_Stored data_.
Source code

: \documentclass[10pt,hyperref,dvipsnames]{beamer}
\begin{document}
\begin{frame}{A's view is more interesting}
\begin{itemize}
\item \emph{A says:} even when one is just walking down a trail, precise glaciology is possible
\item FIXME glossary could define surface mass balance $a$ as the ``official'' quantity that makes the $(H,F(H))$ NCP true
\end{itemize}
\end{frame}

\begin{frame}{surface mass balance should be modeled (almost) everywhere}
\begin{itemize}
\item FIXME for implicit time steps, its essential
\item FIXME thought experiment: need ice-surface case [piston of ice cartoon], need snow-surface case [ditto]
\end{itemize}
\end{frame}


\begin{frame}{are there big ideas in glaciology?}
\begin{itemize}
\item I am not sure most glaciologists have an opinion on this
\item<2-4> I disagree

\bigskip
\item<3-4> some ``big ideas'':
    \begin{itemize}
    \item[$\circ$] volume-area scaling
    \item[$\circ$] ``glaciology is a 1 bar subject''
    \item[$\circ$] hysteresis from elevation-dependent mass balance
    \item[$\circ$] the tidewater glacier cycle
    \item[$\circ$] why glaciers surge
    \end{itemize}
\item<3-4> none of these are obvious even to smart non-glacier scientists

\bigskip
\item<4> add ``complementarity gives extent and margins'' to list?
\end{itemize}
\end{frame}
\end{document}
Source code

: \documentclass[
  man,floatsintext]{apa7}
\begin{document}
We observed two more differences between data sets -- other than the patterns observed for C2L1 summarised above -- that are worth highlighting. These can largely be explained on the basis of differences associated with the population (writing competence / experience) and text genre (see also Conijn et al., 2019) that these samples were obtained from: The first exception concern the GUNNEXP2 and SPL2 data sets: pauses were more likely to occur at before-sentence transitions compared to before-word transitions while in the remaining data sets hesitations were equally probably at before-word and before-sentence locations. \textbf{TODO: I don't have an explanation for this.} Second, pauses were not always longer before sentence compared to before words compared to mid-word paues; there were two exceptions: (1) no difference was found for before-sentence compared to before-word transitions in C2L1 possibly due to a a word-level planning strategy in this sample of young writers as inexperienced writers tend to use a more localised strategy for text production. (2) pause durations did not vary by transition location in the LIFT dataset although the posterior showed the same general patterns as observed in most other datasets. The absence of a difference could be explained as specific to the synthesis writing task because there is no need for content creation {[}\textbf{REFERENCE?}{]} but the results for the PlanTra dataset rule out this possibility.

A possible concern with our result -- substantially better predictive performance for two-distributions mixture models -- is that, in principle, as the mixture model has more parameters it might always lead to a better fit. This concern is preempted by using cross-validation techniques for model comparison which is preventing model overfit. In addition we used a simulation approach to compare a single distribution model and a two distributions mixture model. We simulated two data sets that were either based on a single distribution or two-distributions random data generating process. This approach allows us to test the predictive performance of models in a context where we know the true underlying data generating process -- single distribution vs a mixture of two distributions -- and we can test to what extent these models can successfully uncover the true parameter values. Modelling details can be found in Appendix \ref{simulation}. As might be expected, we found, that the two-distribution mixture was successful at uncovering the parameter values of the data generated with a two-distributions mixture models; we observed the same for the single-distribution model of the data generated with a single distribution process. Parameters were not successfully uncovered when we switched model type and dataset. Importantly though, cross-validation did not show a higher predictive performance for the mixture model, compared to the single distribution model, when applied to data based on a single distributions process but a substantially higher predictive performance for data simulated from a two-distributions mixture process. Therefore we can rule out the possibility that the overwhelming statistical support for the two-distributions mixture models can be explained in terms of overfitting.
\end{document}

_Task to complete_.
Reproduce each line of the entries in which the word "mass" is found.

_Output of the exercise_.
\item FIXME glossary could define surface mass balance $a$ as the ``official'' quantity that makes the $(H,F(H))$ NCP true
\begin{frame}{surface mass balance should be modeled (almost) everywhere}
    \item[$\circ$] hysteresis from elevation-dependent mass balance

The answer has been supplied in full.